◆ **TASK OBJECTIVE**
In how many lines of the data does the word "your" appear? Give the number by itself.

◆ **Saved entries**
[Start of Attachment]
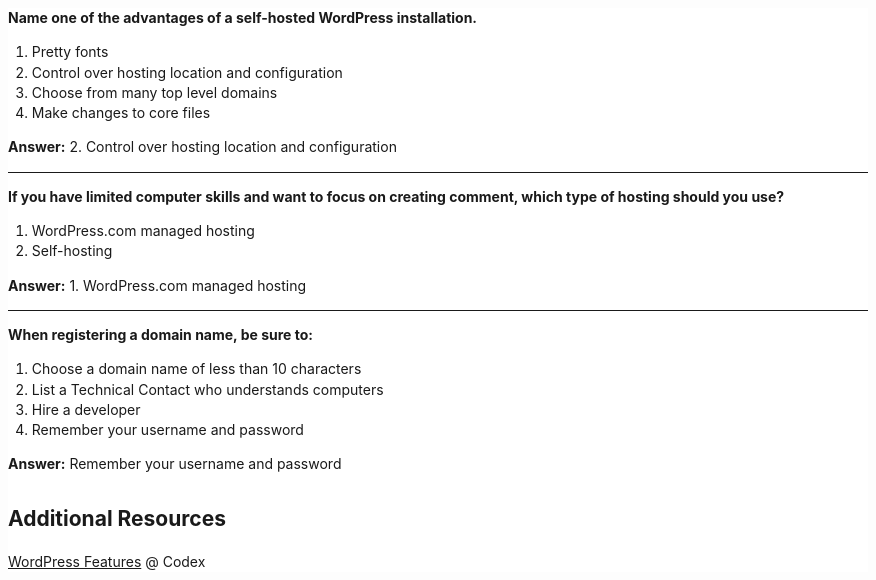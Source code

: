 **Name one of the advantages of a self-hosted WordPress installation.**

1.  Pretty fonts
2.  Control over hosting location and configuration
3.  Choose from many top level domains
4.  Make changes to core files

**Answer:** 2\. Control over hosting location and configuration

* * *

**If you have limited computer skills and want to focus on creating comment, which type of hosting should you use?**

1.  WordPress.com managed hosting
2.  Self-hosting

**Answer:** 1. WordPress.com managed hosting

* * *

**When registering a domain name, be sure to:**

1.  Choose a domain name of less than 10 characters
2.  List a Technical Contact who understands computers
3.  Hire a developer
4.  Remember your username and password

**Answer:** Remember your username and password

## Additional Resources

[WordPress Features](https://codex.wordpress.org/WordPress_Features) @ Codex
[End of Attachment]
◆ **ANSWER SECTION**
2